Provided entries ::
--- START ---
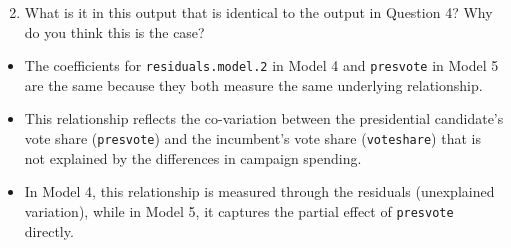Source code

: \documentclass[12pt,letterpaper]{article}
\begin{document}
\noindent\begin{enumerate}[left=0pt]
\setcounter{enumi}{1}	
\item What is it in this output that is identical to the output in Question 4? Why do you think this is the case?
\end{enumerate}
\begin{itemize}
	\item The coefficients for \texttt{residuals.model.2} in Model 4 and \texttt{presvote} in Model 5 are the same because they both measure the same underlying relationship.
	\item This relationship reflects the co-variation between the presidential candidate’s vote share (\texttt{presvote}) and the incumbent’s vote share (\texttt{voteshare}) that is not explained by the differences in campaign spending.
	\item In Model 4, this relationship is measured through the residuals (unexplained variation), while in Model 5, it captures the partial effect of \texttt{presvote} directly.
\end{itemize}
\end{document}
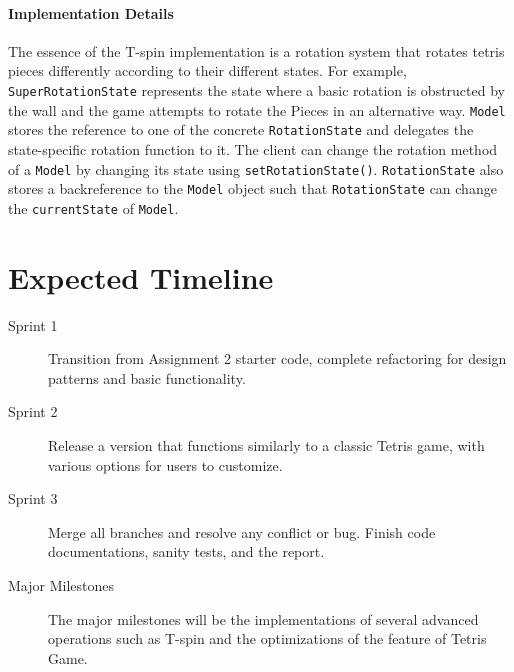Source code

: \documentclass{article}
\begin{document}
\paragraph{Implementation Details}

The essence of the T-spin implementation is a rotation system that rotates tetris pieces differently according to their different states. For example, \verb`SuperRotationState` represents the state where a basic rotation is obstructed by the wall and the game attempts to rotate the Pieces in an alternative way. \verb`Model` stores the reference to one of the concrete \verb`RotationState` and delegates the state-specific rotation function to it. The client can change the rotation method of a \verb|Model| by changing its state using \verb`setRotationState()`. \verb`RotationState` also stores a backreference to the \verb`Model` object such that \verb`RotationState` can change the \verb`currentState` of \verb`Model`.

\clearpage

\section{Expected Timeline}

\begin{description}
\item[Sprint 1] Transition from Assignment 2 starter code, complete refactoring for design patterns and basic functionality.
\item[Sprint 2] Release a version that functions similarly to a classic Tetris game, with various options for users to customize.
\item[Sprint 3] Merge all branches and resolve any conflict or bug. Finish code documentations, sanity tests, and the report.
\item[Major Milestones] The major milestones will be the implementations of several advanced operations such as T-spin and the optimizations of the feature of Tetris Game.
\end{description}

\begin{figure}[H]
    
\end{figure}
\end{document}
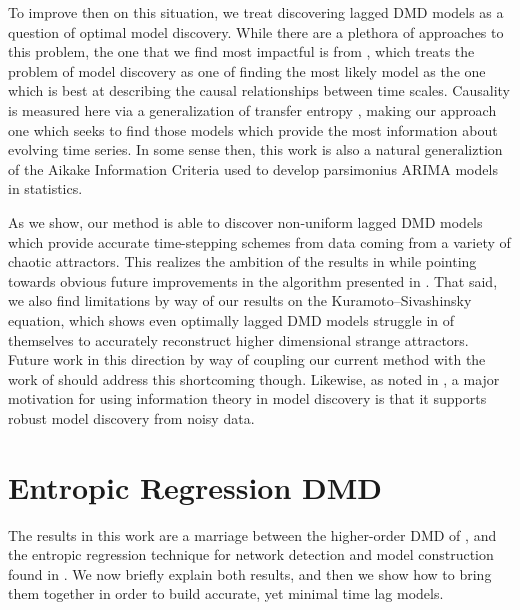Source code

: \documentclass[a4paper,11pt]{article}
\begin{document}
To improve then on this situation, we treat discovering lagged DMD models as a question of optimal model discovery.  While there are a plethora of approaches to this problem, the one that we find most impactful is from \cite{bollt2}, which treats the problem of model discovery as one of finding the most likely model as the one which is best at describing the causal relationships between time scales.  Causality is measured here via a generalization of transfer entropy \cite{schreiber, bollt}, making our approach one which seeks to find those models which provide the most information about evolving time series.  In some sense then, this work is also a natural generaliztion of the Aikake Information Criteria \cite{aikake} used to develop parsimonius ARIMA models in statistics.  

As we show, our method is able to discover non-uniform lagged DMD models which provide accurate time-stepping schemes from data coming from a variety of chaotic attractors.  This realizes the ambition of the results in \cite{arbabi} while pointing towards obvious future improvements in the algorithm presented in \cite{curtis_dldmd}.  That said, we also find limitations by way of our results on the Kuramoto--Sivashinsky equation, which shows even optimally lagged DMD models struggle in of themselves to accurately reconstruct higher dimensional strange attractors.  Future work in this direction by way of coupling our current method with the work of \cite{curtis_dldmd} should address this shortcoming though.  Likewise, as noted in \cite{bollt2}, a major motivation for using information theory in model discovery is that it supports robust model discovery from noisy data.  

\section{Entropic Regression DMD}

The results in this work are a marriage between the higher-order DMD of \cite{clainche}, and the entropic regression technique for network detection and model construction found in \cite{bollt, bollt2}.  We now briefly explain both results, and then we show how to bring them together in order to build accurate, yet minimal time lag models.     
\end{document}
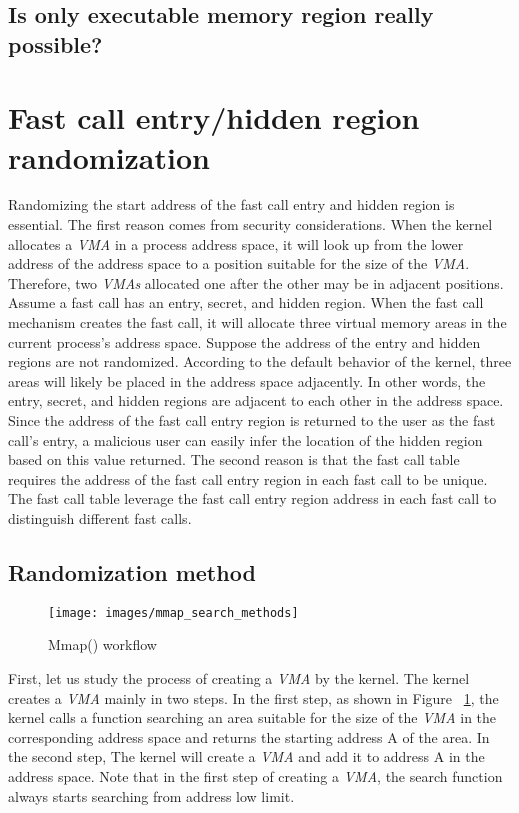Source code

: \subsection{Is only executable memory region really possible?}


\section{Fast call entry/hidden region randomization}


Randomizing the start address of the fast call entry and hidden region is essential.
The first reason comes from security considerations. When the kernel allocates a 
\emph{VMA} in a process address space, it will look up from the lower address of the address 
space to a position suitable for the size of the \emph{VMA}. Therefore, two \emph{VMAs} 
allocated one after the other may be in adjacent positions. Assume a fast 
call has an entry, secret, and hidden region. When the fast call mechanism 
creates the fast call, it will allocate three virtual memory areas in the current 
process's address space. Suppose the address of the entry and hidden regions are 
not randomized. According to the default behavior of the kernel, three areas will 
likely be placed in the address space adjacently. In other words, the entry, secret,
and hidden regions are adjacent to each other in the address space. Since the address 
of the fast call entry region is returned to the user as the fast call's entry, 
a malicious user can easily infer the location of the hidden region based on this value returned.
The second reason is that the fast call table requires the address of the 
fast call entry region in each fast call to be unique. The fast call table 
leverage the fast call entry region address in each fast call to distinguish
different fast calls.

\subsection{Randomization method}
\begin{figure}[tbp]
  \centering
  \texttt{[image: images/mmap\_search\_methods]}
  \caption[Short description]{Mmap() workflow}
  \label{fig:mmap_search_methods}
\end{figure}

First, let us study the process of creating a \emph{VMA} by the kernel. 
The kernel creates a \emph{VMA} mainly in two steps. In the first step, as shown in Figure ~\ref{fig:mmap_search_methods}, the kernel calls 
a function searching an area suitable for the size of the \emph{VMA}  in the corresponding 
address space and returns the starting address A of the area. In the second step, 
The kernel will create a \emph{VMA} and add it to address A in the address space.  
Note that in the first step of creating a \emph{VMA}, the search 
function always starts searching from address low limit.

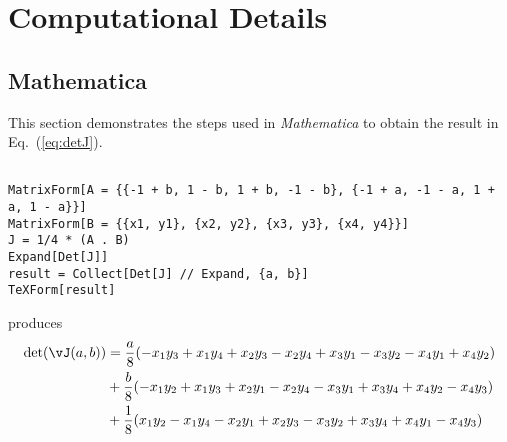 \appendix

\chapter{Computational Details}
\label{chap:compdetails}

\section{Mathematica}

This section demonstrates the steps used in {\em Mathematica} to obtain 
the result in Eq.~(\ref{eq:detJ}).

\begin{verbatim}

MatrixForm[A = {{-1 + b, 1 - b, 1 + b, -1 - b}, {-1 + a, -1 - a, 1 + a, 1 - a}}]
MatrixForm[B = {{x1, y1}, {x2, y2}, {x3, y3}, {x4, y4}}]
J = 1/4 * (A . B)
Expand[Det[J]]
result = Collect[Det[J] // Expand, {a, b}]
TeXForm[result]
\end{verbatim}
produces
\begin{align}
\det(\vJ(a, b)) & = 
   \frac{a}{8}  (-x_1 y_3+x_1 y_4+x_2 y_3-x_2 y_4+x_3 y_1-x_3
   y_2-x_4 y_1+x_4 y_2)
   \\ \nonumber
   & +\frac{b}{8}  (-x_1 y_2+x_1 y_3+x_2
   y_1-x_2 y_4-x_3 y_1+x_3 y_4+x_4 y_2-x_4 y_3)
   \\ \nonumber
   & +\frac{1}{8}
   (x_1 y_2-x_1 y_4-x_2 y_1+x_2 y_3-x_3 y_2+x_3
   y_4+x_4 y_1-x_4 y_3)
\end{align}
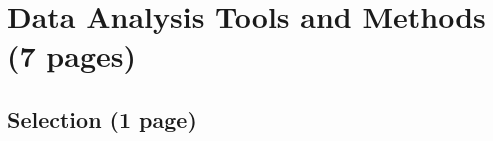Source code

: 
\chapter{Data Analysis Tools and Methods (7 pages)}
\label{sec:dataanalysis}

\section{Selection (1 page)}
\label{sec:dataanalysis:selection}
--- END ---
Work to complete ::
Return the listing verbatim, pictures excluded.

Task result ::
Source code

: \documentclass[12pt,letterpaper]{article}
\begin{document}
\noindent\begin{enumerate}[left=0pt]
\setcounter{enumi}{1}	
\item What is it in this output that is identical to the output in Question 4? Why do you think this is the case?
\end{enumerate}
\begin{itemize}
	\item The coefficients for \texttt{residuals.model.2} in Model 4 and \texttt{presvote} in Model 5 are the same because they both measure the same underlying relationship.
	\item This relationship reflects the co-variation between the presidential candidate’s vote share (\texttt{presvote}) and the incumbent’s vote share (\texttt{voteshare}) that is not explained by the differences in campaign spending.
	\item In Model 4, this relationship is measured through the residuals (unexplained variation), while in Model 5, it captures the partial effect of \texttt{presvote} directly.
\end{itemize}
\end{document}
Source code

: \documentclass{article}
\begin{document}
\paragraph{Implementation Details}

The essence of the T-spin implementation is a rotation system that rotates tetris pieces differently according to their different states. For example, \verb`SuperRotationState` represents the state where a basic rotation is obstructed by the wall and the game attempts to rotate the Pieces in an alternative way. \verb`Model` stores the reference to one of the concrete \verb`RotationState` and delegates the state-specific rotation function to it. The client can change the rotation method of a \verb|Model| by changing its state using \verb`setRotationState()`. \verb`RotationState` also stores a backreference to the \verb`Model` object such that \verb`RotationState` can change the \verb`currentState` of \verb`Model`.

\clearpage

\section{Expected Timeline}

\begin{description}
\item[Sprint 1] Transition from Assignment 2 starter code, complete refactoring for design patterns and basic functionality.
\item[Sprint 2] Release a version that functions similarly to a classic Tetris game, with various options for users to customize.
\item[Sprint 3] Merge all branches and resolve any conflict or bug. Finish code documentations, sanity tests, and the report.
\item[Major Milestones] The major milestones will be the implementations of several advanced operations such as T-spin and the optimizations of the feature of Tetris Game.
\end{description}

\begin{figure}[H]
    
\end{figure}
\end{document}
Source code

: \documentclass[a4paper,11pt]{article}
\begin{document}
To improve then on this situation, we treat discovering lagged DMD models as a question of optimal model discovery.  While there are a plethora of approaches to this problem, the one that we find most impactful is from \cite{bollt2}, which treats the problem of model discovery as one of finding the most likely model as the one which is best at describing the causal relationships between time scales.  Causality is measured here via a generalization of transfer entropy \cite{schreiber, bollt}, making our approach one which seeks to find those models which provide the most information about evolving time series.  In some sense then, this work is also a natural generaliztion of the Aikake Information Criteria \cite{aikake} used to develop parsimonius ARIMA models in statistics.  

As we show, our method is able to discover non-uniform lagged DMD models which provide accurate time-stepping schemes from data coming from a variety of chaotic attractors.  This realizes the ambition of the results in \cite{arbabi} while pointing towards obvious future improvements in the algorithm presented in \cite{curtis_dldmd}.  That said, we also find limitations by way of our results on the Kuramoto--Sivashinsky equation, which shows even optimally lagged DMD models struggle in of themselves to accurately reconstruct higher dimensional strange attractors.  Future work in this direction by way of coupling our current method with the work of \cite{curtis_dldmd} should address this shortcoming though.  Likewise, as noted in \cite{bollt2}, a major motivation for using information theory in model discovery is that it supports robust model discovery from noisy data.  

\section{Entropic Regression DMD}

The results in this work are a marriage between the higher-order DMD of \cite{clainche}, and the entropic regression technique for network detection and model construction found in \cite{bollt, bollt2}.  We now briefly explain both results, and then we show how to bring them together in order to build accurate, yet minimal time lag models.     
\end{document}
Source code

: \subsection{Is only executable memory region really possible?}


\section{Fast call entry/hidden region randomization}


Randomizing the start address of the fast call entry and hidden region is essential.
The first reason comes from security considerations. When the kernel allocates a 
\emph{VMA} in a process address space, it will look up from the lower address of the address 
space to a position suitable for the size of the \emph{VMA}. Therefore, two \emph{VMAs} 
allocated one after the other may be in adjacent positions. Assume a fast 
call has an entry, secret, and hidden region. When the fast call mechanism 
creates the fast call, it will allocate three virtual memory areas in the current 
process's address space. Suppose the address of the entry and hidden regions are 
not randomized. According to the default behavior of the kernel, three areas will 
likely be placed in the address space adjacently. In other words, the entry, secret,
and hidden regions are adjacent to each other in the address space. Since the address 
of the fast call entry region is returned to the user as the fast call's entry, 
a malicious user can easily infer the location of the hidden region based on this value returned.
The second reason is that the fast call table requires the address of the 
fast call entry region in each fast call to be unique. The fast call table 
leverage the fast call entry region address in each fast call to distinguish
different fast calls.

\subsection{Randomization method}
\begin{figure}[tbp]
  \centering
  \texttt{[image: images/mmap\_search\_methods]}
  \caption[Short description]{Mmap() workflow}
  \label{fig:mmap_search_methods}
\end{figure}

First, let us study the process of creating a \emph{VMA} by the kernel. 
The kernel creates a \emph{VMA} mainly in two steps. In the first step, as shown in Figure ~\ref{fig:mmap_search_methods}, the kernel calls 
a function searching an area suitable for the size of the \emph{VMA}  in the corresponding 
address space and returns the starting address A of the area. In the second step, 
The kernel will create a \emph{VMA} and add it to address A in the address space.  
Note that in the first step of creating a \emph{VMA}, the search 
function always starts searching from address low limit.

 \appendix

\chapter{Computational Details}
\label{chap:compdetails}

\section{Mathematica}

This section demonstrates the steps used in {\em Mathematica} to obtain 
the result in Eq.~(\ref{eq:detJ}).

\begin{verbatim}

MatrixForm[A = {{-1 + b, 1 - b, 1 + b, -1 - b}, {-1 + a, -1 - a, 1 + a, 1 - a}}]
MatrixForm[B = {{x1, y1}, {x2, y2}, {x3, y3}, {x4, y4}}]
J = 1/4 * (A . B)
Expand[Det[J]]
result = Collect[Det[J] // Expand, {a, b}]
TeXForm[result]
\end{verbatim}
produces
\begin{align}
\det(\vJ(a, b)) & = 
   \frac{a}{8}  (-x_1 y_3+x_1 y_4+x_2 y_3-x_2 y_4+x_3 y_1-x_3
   y_2-x_4 y_1+x_4 y_2)
   \\ \nonumber
   & +\frac{b}{8}  (-x_1 y_2+x_1 y_3+x_2
   y_1-x_2 y_4-x_3 y_1+x_3 y_4+x_4 y_2-x_4 y_3)
   \\ \nonumber
   & +\frac{1}{8}
   (x_1 y_2-x_1 y_4-x_2 y_1+x_2 y_3-x_3 y_2+x_3
   y_4+x_4 y_1-x_4 y_3)
\end{align}
Source code

: 
\chapter{Data Analysis Tools and Methods (7 pages)}
\label{sec:dataanalysis}

\section{Selection (1 page)}
\label{sec:dataanalysis:selection}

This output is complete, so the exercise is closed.